Thanks Ulrich!
Yes indeed the system was using the libGL of nvidia. I did these steps to recover the system:
yum reinstall libglvnd* mesa*
That fixes most of the symlinks of libGL in /usr/lib64 to again point to the system's libGL.
Except for this one: # ll /usr/lib64/libGLX_indirect.so.0 lrwxrwxrwx. 1 root root 26 Jul 1 16:03 /usr/lib64/libGLX_indirect.so.0 -> libGLX_nvidia.so.470.42.01
So I did this:
# cd /usr/lib64 # rm -f libGLX_indirect.so.0 # ln -s libGLX_mesa.so.0.0.0 libGLX_indirect.so.0 # ll /usr/lib64/libGLX_indirect.so.0 lrwxrwxrwx. 1 root root 20 Jul 14 11:43 /usr/lib64/libGLX_indirect.so.0 -> libGLX_mesa.so.0.0.0
Now glxinfo (and firefox) don't crash nxagent!
Not sure of the full implications of manually modifying that symlink.
On Tue, 13 Jul 2021 at 20:07, Ulrich Sibiller <uli42@gmx.de> wrote:
I think the problem is that the system now uses the libGL of nvidia instead of the libGL that came with the system. So try to reinstall the lib. See https://forums.developer.nvidia.com/t/multiple-glx-client-libraries-in-the-n... for some details regarding the libGL handling in the nvidia driver.
Hope that helps!
Uli
On Tue, Jul 13, 2021 at 9:05 AM Norman Gaywood <ngaywood@une.edu.au> wrote:
We have some centos 7 systems with GPUs that users access with x2go to
run their machine learning task.
After an update to cuda on the centos 7 systems, nxagent now segfaults
when I run glxinfo or firefox.
nxagent-3.5.99.26-1.el7.x86_64 x2goserver-4.1.0.3-9.el7.x86_64 cuda-11.4.0-1.x86_64 kmod-nvidia-latest-dkms-470.42.01-1.el7.x86_64
What's also interesting is that if I x2go into a host that does not have
cuda installed, and then:
ssh -Y cudahost glxinfo then the nxagent on the non-cuda host segfaults.

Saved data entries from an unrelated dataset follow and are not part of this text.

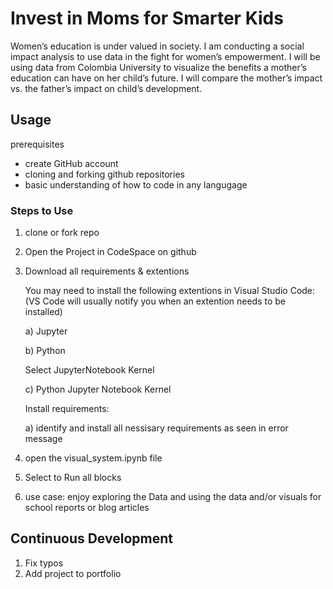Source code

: # Invest in Moms for Smarter Kids

Women’s education is under valued in society. I am conducting a social impact analysis to use data in the fight for women’s empowerment. I will be using data from Colombia University to visualize the benefits a mother’s education can have on her child’s future. I will compare the mother’s impact vs. the father’s impact on child’s development.

## Usage 

prerequisites 

- create GitHub account 
- cloning and forking github repositories 
- basic understanding of how to code in any langugage 

### Steps to Use 

1. clone or fork repo 

2. Open the Project in CodeSpace on github 

3. Download all requirements & extentions 

    You may need to install the following extentions in Visual Studio Code: 
    (VS Code will usually notify you when an extention needs to be installed)

    a) Jupyter
    
    b) Python

   Select JupyterNotebook Kernel 

   c) Python Jupyter Notebook Kernel

    Install requirements:
   
    a) identify and install all nessisary requirements as seen in error message

4) open the visual_system.ipynb file 

5) Select to Run all blocks 

6) use case: enjoy exploring the Data and using the data and/or visuals for school reports or blog articles 

## Continuous Development 

1. Fix typos
2. Add project to portfolio 

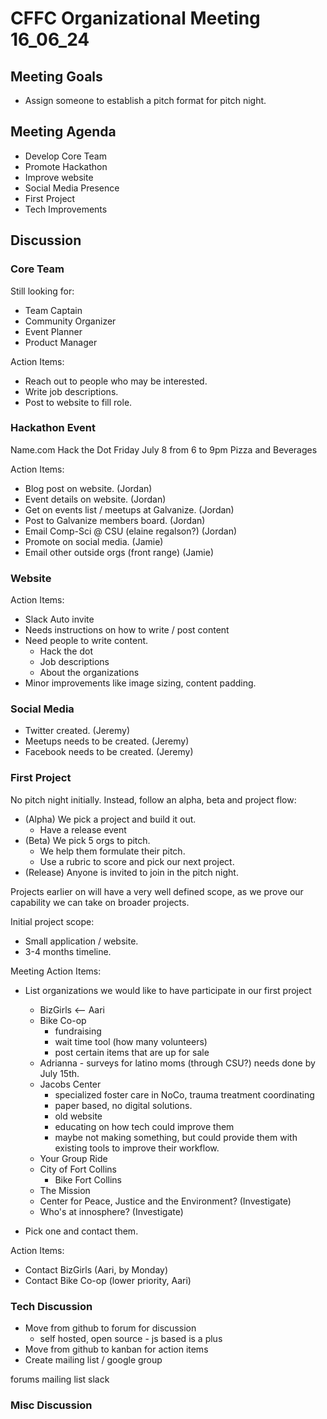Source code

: # CFFC Organizational Meeting 16_06_24

## Meeting Goals

- Assign someone to establish a pitch format for pitch night.

## Meeting Agenda

- Develop Core Team
- Promote Hackathon
- Improve website
- Social Media Presence
- First Project
- Tech Improvements

## Discussion

### Core Team

Still looking for:

- Team Captain
- Community Organizer
- Event Planner
- Product Manager

Action Items:

- Reach out to people who may be interested.
- Write job descriptions.
- Post to website to fill role.

### Hackathon Event

Name.com Hack the Dot
Friday July 8 from 6 to 9pm
Pizza and Beverages

Action Items:

- Blog post on website. (Jordan)
- Event details on website. (Jordan)
- Get on events list / meetups at Galvanize. (Jordan)
- Post to Galvanize members board. (Jordan)
- Email Comp-Sci @ CSU (elaine regalson?) (Jordan)
- Promote on social media. (Jamie)
- Email other outside orgs (front range) (Jamie)


### Website

Action Items:

- Slack Auto invite
- Needs instructions on how to write / post content
- Need people to write content.
  - Hack the dot
  - Job descriptions
  - About the organizations
- Minor improvements like image sizing, content padding.

### Social Media


- Twitter created. (Jeremy)
- Meetups needs to be created. (Jeremy)
- Facebook needs to be created. (Jeremy)

### First Project

No pitch night initially. Instead, follow an alpha, beta and project flow:

- (Alpha) We pick a project and build it out.
  - Have a release event
- (Beta) We pick 5 orgs to pitch.
  - We help them formulate their pitch.
  - Use a rubric to score and pick our next project.
- (Release) Anyone is invited to join in the pitch night.


Projects earlier on will have a very well defined scope, as we prove our capability we can take on broader projects.

Initial project scope:

- Small application / website.
- 3-4 months timeline.

Meeting Action Items:

- List organizations we would like to have participate in our first project
  - BizGirls <-- Aari
  - Bike Co-op
    - fundraising
    - wait time tool (how many volunteers)
    - post certain items that are up for sale
  - Adrianna - surveys for latino moms (through CSU?) needs done by July 15th.
  - Jacobs Center
    - specialized foster care in NoCo, trauma treatment coordinating
    - paper based, no digital solutions.
    - old website
    - educating on how tech could improve them
    - maybe not making something, but could provide them with existing tools to improve their workflow.
  - Your Group Ride
  - City of Fort Collins
    - Bike Fort Collins
  - The Mission
  - Center for Peace, Justice and the Environment? (Investigate)
  - Who's at innosphere? (Investigate)

- Pick one and contact them.

Action Items:

- Contact BizGirls (Aari, by Monday)
- Contact Bike Co-op (lower priority, Aari)

### Tech Discussion

- Move from github to forum for discussion
  - self hosted, open source - js based is a plus
- Move from github to kanban for action items  
- Create mailing list / google group

forums
mailing list
slack

### Misc Discussion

This happens with glxinfo and when trying to start firefox. google-chrome works fine.
This was all working fine until I updated cuda and the GPU driver. On Centos 7.9.2009 This happens on a host with a K80 GPU and another host that has a V100 GPU.
I also have cuda-11.4 on a Fedora 34 host with a V100 GPU. If I x2go (or ssh -Y) to the Fedora 34 host, glxinfo (and firefox) run fine.
nxagent-3.5.99.26-1.fc34.x86_64 x2goserver-4.1.0.3-10.fc34.x86_64 cuda-11.4.0-1.x86_64 kmod-nvidia-latest-dkms-3:465.19.01-1.fc33.x86_64
Any suggestions on how I might provide some debugging information to the developers?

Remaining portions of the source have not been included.